Thursday, July 12, 2012

Is Bradley Wiggins a c**t? Cut

Warning: This post contains rude words, like "c**t". If you're not offended by such language, you can read the unedited post here.

Halfway into the Tour and it looks like Bradley Wiggins is going to win the thing. Of course, he could crash or crack, but I think those are the only two scenarios that are likely to derail his chances. And in my opinion, neither are very likely.

So, let's turn to a more important issue. Namely, is Bradley Wiggins a c**t?

A couple of days ago, he was asked what he had to say to those who felt it was impossible to win the Tour without the aid of drugs. He responded thus;
"They are just f*****g w*****s. I cannot be doing with people like that. It justifies their own bone-idleness because they can’t ever imagine applying themselves to anything in their lives. It’s easy for them to sit under a pseudonym on Twitter rather than get off their arses in their own life and apply themselves and work hard at something and achieve something, and that’s ultimately it. C***s!"
This seems a little rich from someone who spends his entire career on his arse. And bone-idleness? I'll have you know, Bradley, I've been writing this blog for over a year. Do you have any idea how much perseverance and determination that requires? No, probably not. C**t.

Then he looked at Vicenzo Nibali. At face value, this may not appear to constitute c**tiness but let's set the scene a little more. On yesterday's stage to Bellegarde-sur-Valserine, Nibali opened up a lead of over a minute.
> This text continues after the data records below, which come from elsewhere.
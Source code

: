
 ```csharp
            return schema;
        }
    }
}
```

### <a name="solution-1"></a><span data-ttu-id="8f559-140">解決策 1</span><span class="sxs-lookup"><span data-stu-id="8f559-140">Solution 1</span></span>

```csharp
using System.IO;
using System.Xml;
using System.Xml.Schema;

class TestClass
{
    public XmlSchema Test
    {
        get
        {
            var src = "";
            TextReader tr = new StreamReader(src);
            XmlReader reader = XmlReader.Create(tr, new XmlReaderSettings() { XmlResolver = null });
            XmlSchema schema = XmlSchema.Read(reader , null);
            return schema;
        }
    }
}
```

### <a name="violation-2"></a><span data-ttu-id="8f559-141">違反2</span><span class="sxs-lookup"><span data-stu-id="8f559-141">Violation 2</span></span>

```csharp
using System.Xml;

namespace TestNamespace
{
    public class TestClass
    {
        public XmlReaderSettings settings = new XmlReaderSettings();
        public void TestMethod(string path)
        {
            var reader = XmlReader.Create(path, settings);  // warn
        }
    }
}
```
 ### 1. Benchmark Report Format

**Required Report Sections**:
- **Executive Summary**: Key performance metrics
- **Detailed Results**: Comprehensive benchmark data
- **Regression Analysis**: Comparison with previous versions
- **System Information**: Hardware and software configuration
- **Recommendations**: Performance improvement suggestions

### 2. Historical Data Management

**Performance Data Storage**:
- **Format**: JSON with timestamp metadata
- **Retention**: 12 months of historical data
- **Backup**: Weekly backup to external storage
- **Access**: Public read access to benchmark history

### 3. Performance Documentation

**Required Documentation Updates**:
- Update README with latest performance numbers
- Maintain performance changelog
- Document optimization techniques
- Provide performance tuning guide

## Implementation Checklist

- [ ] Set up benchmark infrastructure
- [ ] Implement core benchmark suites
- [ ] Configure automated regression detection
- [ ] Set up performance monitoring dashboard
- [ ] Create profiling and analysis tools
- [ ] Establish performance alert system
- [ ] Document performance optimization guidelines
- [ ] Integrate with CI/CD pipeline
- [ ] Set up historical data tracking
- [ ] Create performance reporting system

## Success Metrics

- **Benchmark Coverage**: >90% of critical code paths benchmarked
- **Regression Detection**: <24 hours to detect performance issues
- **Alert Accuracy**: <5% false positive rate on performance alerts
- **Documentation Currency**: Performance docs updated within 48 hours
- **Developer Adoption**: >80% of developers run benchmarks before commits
Of course, Bradley and his minions closed the move down without too much hassle. And what happened when they crossed the line? I'll let Nibali tell you; "Bradley turned and looked at me. If he wants to be a great champion, he needs to have a bit of respect for his adversaries. Sometimes turning around and looking into your face is an insult."

Now it could be that Nibbles is a little over-sensitive but I think it's at least as likely that Bradley is a c**t.

Then there's how he talks to people. Just the other day, he had this altercation with a cameraman (please note that I cannot edit this video and there are rude words in it);

Now let's have a look at what Wiggins thinks of himself;
"I’m not some sh*t rider who has come from nowhere. I’ve been three times Olympic champion on the track. I think people have to realise what kind of engine you need to win an Olympic gold medal as an Olympic pursuiter. I’ve been six times world champion, I’ve been fourth in the Tour de France, third in the Vuelta last year, it’s not like I’ve just come from nowhere. I’ve got an incredible pedigree behind me, junior world champion and an incredible rise through the ranks and so I don’t feel like I lost my cool, I just said what I think."
OK Bradley, you may be a good cyclist. But when you start using words like "engine" and "incredible pedigree" and "incredible rise" to describe yourself, I think you might be taking things a little too far. Sure, in Australia we have this thing called tall poppy syndrome and some may argue I'm suffering from that. But I'm not. I don't have a problem with greatness (I myself was recently described as the "best maths teacher ever" for example). What I do have a problem with is c***s. Arrogant, immodest (tautology? maybe) c***s who think they are somehow superior human beings.

Now, I know one shouldn't judge a book by its cover but let's throw caution to the wind and judge Bradley by his mug;

Uhm, yeah, I think I'm a bit of a c**t.

And this one;

Whoa, Bradley let a smile through. Someone's going to get the sack.
I reckon Bradley confused the era for the 1950s and confused his Pinarello for a Vespa. In his own mind, he looks like this;

With all those mirrors so that he can look at himself and ensure that he doesn't accidentally smile again. No such mistake on the front cover of last fortnight's L'Équipe where everyone is having a good time except old C***y and his friend Cav;

Now, I don't think you are a doper Bradley but with all this evidence, I do have a question for you;

What do you say to those people who suspect that you're a c**t?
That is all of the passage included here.